What are you hoping to change with this project?
I’m hoping this course shows that if health professionals execute patient care with the understanding that they value the same things, even though their professional perspectives may be different, that there will be benefit in that for both themselves and the patient.
There are lots of initiatives to improve communication skills and the technical practice of team-based care, but that’s not what this project is about. I want us to step back in that relationship and help medical and nursing students understand their own values better and each other’s values better.
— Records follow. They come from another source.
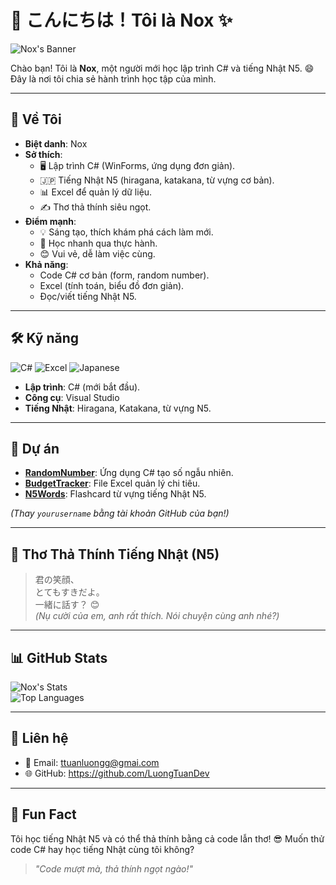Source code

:# 👋 こんにちは！Tôi là Nox ✨

![Nox's Banner](https://readme-typing-svg.herokuapp.com?font=Roboto&size=18&pause=1000&color=00CCFF&center=true&vCenter=true&width=400&lines=Chào+đến+với+Nox!;Code+C%23,+Học+Tiếng+Nhật)

Chào bạn! Tôi là **Nox**, một người mới học lập trình C# và tiếng Nhật N5. 😄 Đây là nơi tôi chia sẻ hành trình học tập của mình.

---

## 🌟 Về Tôi

- **Biệt danh**: Nox  
- **Sở thích**:  
  - 🖥 Lập trình C# (WinForms, ứng dụng đơn giản).  
  - 🇯🇵 Tiếng Nhật N5 (hiragana, katakana, từ vựng cơ bản).  
  - 📊 Excel để quản lý dữ liệu.  
  - ✍️ Thơ thả thính siêu ngọt.  
- **Điểm mạnh**:  
  - 💡 Sáng tạo, thích khám phá cách làm mới.  
  - 🧠 Học nhanh qua thực hành.  
  - 😊 Vui vẻ, dễ làm việc cùng.  
- **Khả năng**:  
  - Code C# cơ bản (form, random number).  
  - Excel (tính toán, biểu đồ đơn giản).  
  - Đọc/viết tiếng Nhật N5.  

---

## 🛠 Kỹ năng

![C#](https://img.shields.io/badge/C%23-239120?style=flat-square&logo=c-sharp&logoColor=white)
![Excel](https://img.shields.io/badge/Excel-217346?style=flat-square&logo=microsoft-excel&logoColor=white)
![Japanese](https://img.shields.io/badge/Japanese-N5-FF5733?style=flat-square)

- **Lập trình**: C# (mới bắt đầu).  
- **Công cụ**: Visual Studio  
- **Tiếng Nhật**: Hiragana, Katakana, từ vựng N5.  

---

## 📂 Dự án

- **[RandomNumber](https://github.com/yourusername/RandomNumber)**: Ứng dụng C# tạo số ngẫu nhiên.  
- **[BudgetTracker](https://github.com/yourusername/BudgetTracker)**: File Excel quản lý chi tiêu.  
- **[N5Words](https://github.com/yourusername/N5Words)**: Flashcard từ vựng tiếng Nhật N5.  

*(Thay `yourusername` bằng tài khoản GitHub của bạn!)*

---

## 🎌 Thơ Thả Thính Tiếng Nhật (N5)

> 君の笑顔、  
> とてもすきだよ。  
> 一緒に話す？ 😊  
> *(Nụ cười của em, anh rất thích. Nói chuyện cùng anh nhé?)*  

---

## 📊 GitHub Stats

![Nox's Stats](https://github-readme-stats.vercel.app/api?username=yourusername&show_icons=true&theme=tokyonight)  
![Top Languages](https://github-readme-stats.vercel.app/api/top-langs/?username=yourusername&layout=compact&theme=tokyonight)

---

## 💬 Liên hệ

- 📧 Email: ttuanluongg@gmai.com  
- 🌐 GitHub: https://github.com/LuongTuanDev  

---

## 🎉 Fun Fact

Tôi học tiếng Nhật N5 và có thể thả thính bằng cả code lẫn thơ! 😎 Muốn thử code C# hay học tiếng Nhật cùng tôi không?

> *"Code mượt mà, thả thính ngọt ngào!"*
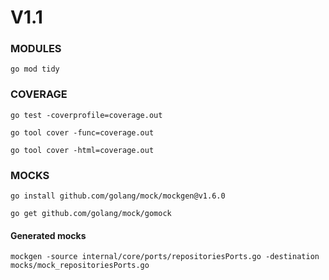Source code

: # V1.1

### MODULES
`go mod tidy`

### COVERAGE
`go test -coverprofile=coverage.out`

`go tool cover -func=coverage.out`

`go tool cover -html=coverage.out`


### MOCKS

`go install github.com/golang/mock/mockgen@v1.6.0`

`go get github.com/golang/mock/gomock`

#### Generated mocks

`mockgen -source internal/core/ports/repositoriesPorts.go -destination mocks/mock_repositoriesPorts.go`
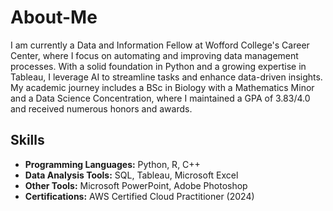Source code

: # About-Me
I am currently a Data and Information Fellow at Wofford College's Career Center, where I focus on automating and improving data management processes. With a solid foundation in Python and a growing expertise in Tableau, I leverage AI to streamline tasks and enhance data-driven insights. My academic journey includes a BSc in Biology with a Mathematics Minor and a Data Science Concentration, where I maintained a GPA of 3.83/4.0 and received numerous honors and awards.

## Skills
- **Programming Languages:** Python, R, C++
- **Data Analysis Tools:** SQL, Tableau, Microsoft Excel
- **Other Tools:** Microsoft PowerPoint, Adobe Photoshop
- **Certifications:** AWS Certified Cloud Practitioner (2024)
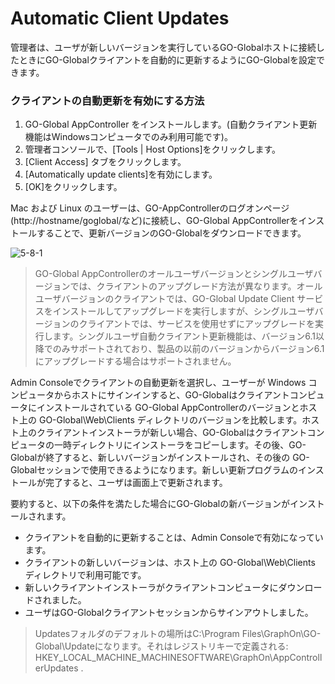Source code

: # Automatic Client Updates

管理者は、ユーザが新しいバージョンを実行しているGO-Globalホストに接続したときにGO-Globalクライアントを自動的に更新するようにGO-Globalを設定できます。

### クライアントの自動更新を有効にする方法

1. GO-Global AppController をインストールします。(自動クライアント更新機能はWindowsコンピュータでのみ利用可能です)。
2. 管理者コンソールで、[Tools | Host Options]をクリックします。
3. [Client Access] タブをクリックします。
4. [Automatically update clients]を有効にします。
5. [OK]をクリックします。

Mac および Linux のユーザーは、GO-AppControllerのログオンページ(http://hostname/goglobal/など)に接続し、GO-Global AppControllerをインストールすることで、更新バージョンのGO-Globalをダウンロードできます。

![5-8-1](/img/5-8-1.png) 

>GO-Global AppControllerのオールユーザバージョンとシングルユーザバージョンでは、クライアントのアップグレード方法が異なります。オールユーザバージョンのクライアントでは、GO-Global Update Client サービスをインストールしてアップグレードを実行しますが、シングルユーザバージョンのクライアントでは、サービスを使用せずにアップグレードを実行します。シングルユーザ自動クライアント更新機能は、バージョン6.1以降でのみサポートされており、製品の以前のバージョンからバージョン6.1にアップグレードする場合はサポートされません。

Admin Consoleでクライアントの自動更新を選択し、ユーザーが Windows コンピュータからホストにサインインすると、GO-Globalはクライアントコンピュータにインストールされている GO-Global AppControllerのバージョンとホスト上の GO-Global\Web\Clients ディレクトリのバージョンを比較します。ホスト上のクライアントインストーラが新しい場合、GO-Globalはクライアントコンピュータの一時ディレクトリにインストーラをコピーします。その後、GO-Globalが終了すると、新しいバージョンがインストールされ、その後の GO-Globalセッションで使用できるようになります。新しい更新プログラムのインストールが完了すると、ユーザは画面上で更新されます。

要約すると、以下の条件を満たした場合にGO-Globalの新バージョンがインストールされます。

* クライアントを自動的に更新することは、Admin Consoleで有効になっています。
* クライアントの新しいバージョンは、ホスト上の GO-Global\Web\Clients ディレクトリで利用可能です。
* 新しいクライアントインストーラがクライアントコンピュータにダウンロードされました。
* ユーザはGO-Globalクライアントセッションからサインアウトしました。

>Updatesフォルダのデフォルトの場所はC:\Program Files\GraphOn\GO-Global\Updateになります。それはレジストリキーで定義される: HKEY_LOCAL_MACHINE_MACHINESOFTWARE\GraphOn\AppControllerUpdates
.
How will you asses your impact?
We are hoping to pilot the new IPE course in fall 2014. In terms of assessment, we hope to find that we change practitioner’s minds about each other and that they tell us they understand each other better. We will ask students how their relationships have changed, how their job satisfaction has changed and down the road, see if patient satisfaction was impacted by this as well. We will also want to find out how students took what they learned from the course and applied it in their everyday practice (i.e. Do they feel they better understand their colleagues?).
Ultimately, I’d like to see all health professionals spend more time wishing each other well and supporting each other instead of misunderstanding one-another. That would make for better care for our patients.